Reconstruction Agriculture: 10 Years after the Great East Japan Earthquake

The Tohoku University Graduate School of Agriculture recently hosted a symposium, to provide evaluations and updates on its reconstruction projects in rural areas affected by the 2011 earthquake and tsunami.

The lectures highlighted the work of the Tohoku Agricultural Science Center for Reconstruction (TASCR), which was set up in 2014 to develop interdisciplinary research on large-scale natural disasters and environmental deterioration. It has also run agriculture reconstruction education programmes and certified some 460 “Meisters,” many of whom currently work or volunteer on regional projects.

 

One such project is the cultivation of clean tropical fruits and organic tomatoes in Fukushima’s Katsurao Village, after the accident at the Dai-ichi Nuclear Power Plant led to concerns about the safety of local produce. With funding from the Fukushima prefectural government, TASCR and Associate Professor Kazuhisa Kato started the Katsurao Plant Factory in 2018.

The facility has three greenhouses, in which several types of organic tomatoes and 30 mango trees are being cultivated. Each greenhouse is fitted with technology that can control temperature, humidity and carbon dioxide concentration, and the crops are monitored by researchers and staff through multiple cameras, an automatic data storage system and regular site visits.

“When the funding runs out in 2021, this Katsurao Plant Factory will transition to a joint-research project with one of the commercial companies we have been working with, to try to create new agricultural businesses in the Hamadori area,” said Kato. “Our goal is to develop a method for harvesting bigger and uniformly sweeter products that people want to eat.”

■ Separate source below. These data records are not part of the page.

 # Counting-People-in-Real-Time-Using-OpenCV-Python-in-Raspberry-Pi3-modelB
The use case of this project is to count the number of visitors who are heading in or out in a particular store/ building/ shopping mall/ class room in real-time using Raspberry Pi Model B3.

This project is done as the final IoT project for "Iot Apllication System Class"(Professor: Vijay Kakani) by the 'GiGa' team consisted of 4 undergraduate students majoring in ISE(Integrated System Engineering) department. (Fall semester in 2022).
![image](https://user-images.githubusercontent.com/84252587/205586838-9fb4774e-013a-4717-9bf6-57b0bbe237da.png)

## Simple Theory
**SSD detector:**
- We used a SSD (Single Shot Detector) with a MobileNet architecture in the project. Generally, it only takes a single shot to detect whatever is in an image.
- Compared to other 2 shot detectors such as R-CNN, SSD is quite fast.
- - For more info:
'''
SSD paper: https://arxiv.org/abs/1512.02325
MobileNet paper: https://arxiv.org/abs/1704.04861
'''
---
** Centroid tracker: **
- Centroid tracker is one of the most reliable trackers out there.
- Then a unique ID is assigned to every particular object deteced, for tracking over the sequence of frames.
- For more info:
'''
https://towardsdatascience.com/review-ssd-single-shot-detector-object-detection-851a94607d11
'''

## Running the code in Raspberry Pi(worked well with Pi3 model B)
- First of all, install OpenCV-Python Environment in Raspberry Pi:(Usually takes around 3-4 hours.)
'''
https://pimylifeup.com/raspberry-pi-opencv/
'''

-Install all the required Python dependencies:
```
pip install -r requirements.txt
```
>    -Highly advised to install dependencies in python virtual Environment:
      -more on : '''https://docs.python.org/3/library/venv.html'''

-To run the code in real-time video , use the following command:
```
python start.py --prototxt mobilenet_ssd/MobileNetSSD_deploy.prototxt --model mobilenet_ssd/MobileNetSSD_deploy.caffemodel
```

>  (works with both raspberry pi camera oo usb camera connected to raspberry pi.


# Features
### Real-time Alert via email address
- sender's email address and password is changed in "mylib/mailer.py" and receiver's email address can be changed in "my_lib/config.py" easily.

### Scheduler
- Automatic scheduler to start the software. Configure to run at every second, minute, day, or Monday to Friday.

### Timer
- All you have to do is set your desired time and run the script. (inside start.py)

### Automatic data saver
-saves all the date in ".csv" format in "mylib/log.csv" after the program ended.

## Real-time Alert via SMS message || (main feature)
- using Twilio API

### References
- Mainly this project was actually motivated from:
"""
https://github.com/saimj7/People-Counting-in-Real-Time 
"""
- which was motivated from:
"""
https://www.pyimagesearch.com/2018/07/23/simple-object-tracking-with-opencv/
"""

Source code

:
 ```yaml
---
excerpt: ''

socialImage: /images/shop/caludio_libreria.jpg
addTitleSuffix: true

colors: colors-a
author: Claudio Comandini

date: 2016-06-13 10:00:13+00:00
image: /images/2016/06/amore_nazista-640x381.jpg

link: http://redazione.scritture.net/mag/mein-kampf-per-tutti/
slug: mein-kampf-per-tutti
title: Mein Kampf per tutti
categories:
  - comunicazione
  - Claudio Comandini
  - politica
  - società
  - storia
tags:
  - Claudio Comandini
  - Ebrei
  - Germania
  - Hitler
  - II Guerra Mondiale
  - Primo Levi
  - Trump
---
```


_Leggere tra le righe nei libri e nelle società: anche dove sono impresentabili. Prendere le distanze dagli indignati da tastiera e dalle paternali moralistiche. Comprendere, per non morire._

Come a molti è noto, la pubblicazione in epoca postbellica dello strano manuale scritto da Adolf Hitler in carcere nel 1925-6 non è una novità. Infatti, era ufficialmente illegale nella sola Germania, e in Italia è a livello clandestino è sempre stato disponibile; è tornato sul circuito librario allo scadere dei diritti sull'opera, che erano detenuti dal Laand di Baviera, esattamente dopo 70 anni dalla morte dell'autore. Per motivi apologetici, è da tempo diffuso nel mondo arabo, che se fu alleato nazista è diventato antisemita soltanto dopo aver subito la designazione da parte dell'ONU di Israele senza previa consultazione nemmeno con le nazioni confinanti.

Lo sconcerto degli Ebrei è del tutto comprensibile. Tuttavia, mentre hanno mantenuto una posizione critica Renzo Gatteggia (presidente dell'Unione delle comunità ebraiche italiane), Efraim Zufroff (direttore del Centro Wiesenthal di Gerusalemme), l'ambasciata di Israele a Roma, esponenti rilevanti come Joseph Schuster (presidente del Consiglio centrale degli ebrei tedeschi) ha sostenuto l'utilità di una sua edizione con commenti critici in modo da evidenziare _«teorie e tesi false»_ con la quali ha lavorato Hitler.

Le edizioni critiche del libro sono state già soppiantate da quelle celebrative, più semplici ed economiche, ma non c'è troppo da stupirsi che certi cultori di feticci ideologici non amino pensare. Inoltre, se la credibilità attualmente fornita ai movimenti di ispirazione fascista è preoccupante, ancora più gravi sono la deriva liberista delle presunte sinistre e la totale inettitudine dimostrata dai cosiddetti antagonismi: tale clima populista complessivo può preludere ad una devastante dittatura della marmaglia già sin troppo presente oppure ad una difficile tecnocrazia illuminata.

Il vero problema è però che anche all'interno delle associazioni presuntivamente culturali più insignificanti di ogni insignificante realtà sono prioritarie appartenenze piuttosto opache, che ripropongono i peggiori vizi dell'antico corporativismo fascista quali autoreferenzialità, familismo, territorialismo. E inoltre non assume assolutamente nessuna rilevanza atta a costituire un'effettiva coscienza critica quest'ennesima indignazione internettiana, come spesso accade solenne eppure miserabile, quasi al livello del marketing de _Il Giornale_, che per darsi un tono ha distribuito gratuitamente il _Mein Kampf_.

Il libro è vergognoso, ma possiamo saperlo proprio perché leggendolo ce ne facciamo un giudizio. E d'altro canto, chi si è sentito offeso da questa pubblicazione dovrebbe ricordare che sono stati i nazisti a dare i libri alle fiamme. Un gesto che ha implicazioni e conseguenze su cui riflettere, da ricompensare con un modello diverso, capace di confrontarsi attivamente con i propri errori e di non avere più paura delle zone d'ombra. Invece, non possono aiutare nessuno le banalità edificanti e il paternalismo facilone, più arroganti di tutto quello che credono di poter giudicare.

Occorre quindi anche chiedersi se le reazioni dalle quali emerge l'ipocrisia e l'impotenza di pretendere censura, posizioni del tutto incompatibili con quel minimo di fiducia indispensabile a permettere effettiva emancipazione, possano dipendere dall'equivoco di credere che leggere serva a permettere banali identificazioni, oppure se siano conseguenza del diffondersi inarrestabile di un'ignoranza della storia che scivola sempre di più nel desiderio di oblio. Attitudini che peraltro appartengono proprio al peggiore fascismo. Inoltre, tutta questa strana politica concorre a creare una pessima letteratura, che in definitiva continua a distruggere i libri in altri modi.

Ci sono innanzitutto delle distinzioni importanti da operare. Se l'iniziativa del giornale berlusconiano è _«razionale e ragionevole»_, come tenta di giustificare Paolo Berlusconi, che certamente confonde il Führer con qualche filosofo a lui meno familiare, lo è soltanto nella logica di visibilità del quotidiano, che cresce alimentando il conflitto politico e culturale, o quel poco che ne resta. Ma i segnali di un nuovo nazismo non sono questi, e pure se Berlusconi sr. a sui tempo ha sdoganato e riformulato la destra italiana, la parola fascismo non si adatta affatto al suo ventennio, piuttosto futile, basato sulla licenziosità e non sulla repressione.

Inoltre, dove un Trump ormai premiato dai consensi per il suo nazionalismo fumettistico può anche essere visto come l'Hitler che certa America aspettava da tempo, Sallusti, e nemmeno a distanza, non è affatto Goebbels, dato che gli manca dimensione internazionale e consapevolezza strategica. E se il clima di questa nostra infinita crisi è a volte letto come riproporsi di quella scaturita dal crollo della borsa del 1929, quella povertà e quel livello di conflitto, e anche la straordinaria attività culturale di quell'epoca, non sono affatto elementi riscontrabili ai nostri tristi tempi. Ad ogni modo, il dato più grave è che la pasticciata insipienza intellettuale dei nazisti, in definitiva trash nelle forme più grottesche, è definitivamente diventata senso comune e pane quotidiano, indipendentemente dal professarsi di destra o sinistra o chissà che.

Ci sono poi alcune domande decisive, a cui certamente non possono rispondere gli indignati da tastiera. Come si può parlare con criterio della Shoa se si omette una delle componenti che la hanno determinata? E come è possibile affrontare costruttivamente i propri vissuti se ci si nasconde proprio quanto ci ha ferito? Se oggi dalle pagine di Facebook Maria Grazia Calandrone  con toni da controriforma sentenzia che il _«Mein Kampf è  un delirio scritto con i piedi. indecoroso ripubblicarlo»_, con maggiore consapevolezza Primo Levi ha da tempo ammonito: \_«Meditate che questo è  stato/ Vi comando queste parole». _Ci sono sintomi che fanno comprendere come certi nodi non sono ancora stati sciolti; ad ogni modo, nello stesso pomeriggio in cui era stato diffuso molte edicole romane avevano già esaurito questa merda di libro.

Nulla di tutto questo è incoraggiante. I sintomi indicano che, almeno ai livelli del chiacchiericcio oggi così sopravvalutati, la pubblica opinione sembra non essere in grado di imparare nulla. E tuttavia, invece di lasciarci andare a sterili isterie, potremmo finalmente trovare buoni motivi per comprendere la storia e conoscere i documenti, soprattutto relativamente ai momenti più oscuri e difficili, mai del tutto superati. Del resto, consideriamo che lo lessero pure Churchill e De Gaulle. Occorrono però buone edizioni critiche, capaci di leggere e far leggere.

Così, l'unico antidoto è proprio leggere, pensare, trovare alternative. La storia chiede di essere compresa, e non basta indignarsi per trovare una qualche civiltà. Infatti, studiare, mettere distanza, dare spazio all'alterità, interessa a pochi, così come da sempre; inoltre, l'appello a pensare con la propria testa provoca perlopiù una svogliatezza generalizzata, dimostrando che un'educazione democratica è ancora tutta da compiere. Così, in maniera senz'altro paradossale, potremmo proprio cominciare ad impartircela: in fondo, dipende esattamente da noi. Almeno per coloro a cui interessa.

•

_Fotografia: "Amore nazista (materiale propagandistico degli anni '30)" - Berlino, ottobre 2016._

In his lecture, Professor Minoru Ikeda described how the university’s Onagawa Marine Field Centre had to be rebuilt after the 2011 tsunami completely destroyed the laboratories there.

 

“We probably lost several hundred million yen of pure research,” he said. “But even worse, there were some samples and data that will never be available again. That’s now lost forever.”

In the decade since the disaster, the centre has been monitoring the recovery process of the coastal ecosystems and doing research on the state of genetic diversity in coastal marine organisms.

“I think one significant result of the disaster in 2011, is that it shifted the motivation for research,” said Ikeda. “The movement to use science in the region’s reconstruction has led to many researchers choosing research topics that are practical or necessary, rather than to satisfy an academic curiosity.”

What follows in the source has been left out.